Os dois metros de altura e o fato de treino da equipa olímpica dos EUA não deixavam margem para dúvidas. Aquele homem, de barba grande e olhar enraivecido, era mesmo o bicampeão olímpico Klete Keller. O que fazia ele naquel trágico 6 de janeiro dentro das paredes sagradas do Capitólio? Ou, melhor perguntando, como foi ele parar à turba de lunáticos 'trumpistas'? 

Quem o melhor conhece não está completamente surpreendido. Keller revelou-se um fervoroso apoiante do presidente cessante dos EUA, alvo agora do segundo impeachment, ao longo dos últimos quatro anos. Antes de apagar todas as publicações que o relacionavam com a MAGA - Make America Great Again, o slogan de Trump desde 2016 -, Klete Keller fazia questão de demonstrar publicamente o seguidismo cego relativamente a tudo o que o antigo apresentador de reality shows dizia e fazia. A cegueira que mobiliza seitas e legiões. 

Keller (2º a contar da esquerda) nos Mundiais de Natação em 2007 - FOTO: AP

Klete Keller nem sempre foi assim. Esteve nos Jogos Olímpicos de 2000, 2004 e 2008, ganhou duas medalhas de ouro ao lado de Michael Phelps nas estafetas de 4x200m livres, duas medalhas de prata e uma medalha de bronze. Esta quarta-feira foi formalmente acusado pela justiça norte-americana de ter participado na insurreição de Washington e é procurado pelo FBI. 

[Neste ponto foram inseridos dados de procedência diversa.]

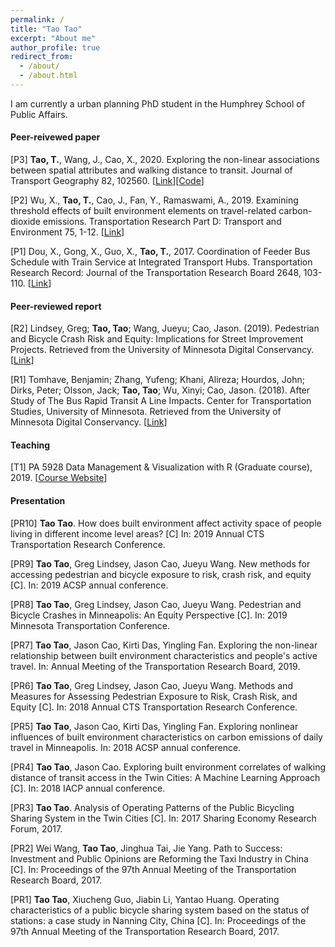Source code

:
 ```yaml
---
permalink: /
title: "Tao Tao"
excerpt: "About me"
author_profile: true
redirect_from: 
  - /about/
  - /about.html
---
```


I am currently a urban planning PhD student in the Humphrey School of Public Affairs.

#### **Peer-reivewed paper**

[P3] **Tao, T.**, Wang, J., Cao, X., 2020. Exploring the non-linear associations between spatial attributes and walking distance to transit. Journal of Transport Geography 82, 102560. [[Link](https://doi.org/10.1016/j.jtrangeo.2019.102560)][[Code](https://vtao1989.github.io/DisToTransit_statistics/)]

[P2] Wu, X., **Tao, T.**, Cao, J., Fan, Y., Ramaswami, A., 2019. Examining threshold effects of built environment elements on travel-related carbon-dioxide emissions. Transportation Research Part D: Transport and Environment 75, 1-12. [[Link](https://doi.org/10.1016/j.trd.2019.08.018)]

[P1] Dou, X., Gong, X., Guo, X., **Tao, T.**, 2017. Coordination of Feeder Bus Schedule with Train Service at Integrated Transport Hubs. Transportation Research Record: Journal of the Transportation Research Board 2648, 103-110. [[Link](https://doi.org/10.3141/2648-12)]

#### **Peer-reviewed report**

[R2] Lindsey, Greg; **Tao, Tao**; Wang, Jueyu; Cao, Jason. (2019). Pedestrian and Bicycle Crash Risk and Equity: Implications for Street Improvement Projects. Retrieved from the University of Minnesota Digital Conservancy. [[Link](http://hdl.handle.net/11299/203635)]

[R1] Tomhave, Benjamin; Zhang, Yufeng; Khani, Alireza; Hourdos, John; Dirks, Peter; Olsson, Jack; **Tao, Tao**; Wu, Xinyi; Cao, Jason. (2018). After Study of The Bus Rapid Transit A Line Impacts. Center for Transportation Studies, University of Minnesota. Retrieved from the University of Minnesota Digital Conservancy. [[Link](http://hdl.handle.net/11299/201534)]

  
#### **Teaching**

[T1] PA 5928 Data Management & Visualization with R (Graduate course), 2019. [[Course Website](https://vtao1989.github.io/PA5928-Data-management-and-visualization-with-R/)]


#### **Presentation**

[PR10] **Tao Tao**. How does built environment affect activity space of people living in different income level areas? [C] In: 2019 Annual CTS Transportation Research Conference.

[PR9] **Tao Tao**, Greg Lindsey, Jason Cao, Jueyu Wang. New methods for accessing pedestrian and bicycle exposure to risk, crash risk, and equity [C]. In: 2019 ACSP annual conference.

[PR8] **Tao Tao**, Greg Lindsey, Jason Cao, Jueyu Wang. Pedestrian and Bicycle Crashes in Minneapolis: An Equity Perspective [C]. In: 2019 Minnesota Transportation Conference.

[PR7] **Tao Tao**, Jason Cao, Kirti Das, Yingling Fan. Exploring the non-linear relationship between built environment characteristics and people's active travel. In: Annual Meeting of the Transportation Research Board, 2019.

[PR6] **Tao Tao**, Greg Lindsey, Jason Cao, Jueyu Wang. Methods and Measures for Assessing Pedestrian Exposure to Risk, Crash Risk, and Equity [C]. In: 2018 Annual CTS Transportation Research Conference.

[PR5] **Tao Tao**, Jason Cao, Kirti Das, Yingling Fan. Exploring nonlinear influences of built environment characteristics on carbon emissions of daily travel in Minneapolis. In: 2018 ACSP annual conference.

[PR4] **Tao Tao**, Jason Cao. Exploring built environment correlates of walking distance of transit access in the Twin Cities: A Machine Learning Approach [C]. In: 2018 IACP annual conference. 

[PR3] **Tao Tao**. Analysis of Operating Patterns of the Public Bicycling Sharing System in the Twin Cities [C]. In: 2017 Sharing Economy Research Forum, 2017.

[PR2] Wei Wang, **Tao Tao**, Jinghua Tai, Jie Yang. Path to Success: Investment and Public Opinions are Reforming the Taxi Industry in China [C]. In: Proceedings of the 97th Annual Meeting of the Transportation Research Board, 2017.

[PR1] **Tao Tao**, Xiucheng Guo, Jiabin Li, Yantao Huang. Operating characteristics of a public bicycle sharing system based on the status of stations: a case study in Nanning City, China [C]. In: Proceedings of the 97th Annual Meeting of the Transportation Research Board, 2017.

O antigo nadador profissional nasceu em Las Vegas e tem 38 anos. Nos últimos tempos trabalhava como agente imobiliário em Colorado Springs, como confirmou o site SwimSwam, especializado em natação, na segunda-feira junto da empresa Hoff and Leigh. Os empregadores de Keller garantiram desconhecer a presença do antigo atleta na invasão ao Capitólio. Na terça-feira à tarde, a empresa emitiu um comunicado a anunciar a saída de Keller e a condenar todos os atos violentos. 

Da glória olímpica à vida de sem abrigo

Antigo estudante da Universidade da Califórnia no curso de Ciências e Políticas Públicas, Klete Keller deu total prioridade à natação até 2008. Com 26 anos e certo de que o melhor ficara para trás, Klete Keller abandonou a modalidade e tentou integrar-se na sociedade civil. Os problemas começaram aí, como confessou em entrevista ao site USA Swimming no ano de 2008. 

«Pensei que as coisas seriam fáceis nos meus empregos, como eram na natação. A partir do momento que percebi que não era assim, perdi o entusiasmo», confessou Keller, entrando numa espiral de descontrolo que acabou ditar o fim do casamento e a ida para as ruas. Sem casa. 

«As coisas começam a descambar, pouco a pouco, até teres as tuas expetativas completamente em baixo. Fiquei um longo período sem ver os meus filhos. Pagava a pensão deles e vivia no meu caroo. Bati no fundo e não tinha para onde ir.»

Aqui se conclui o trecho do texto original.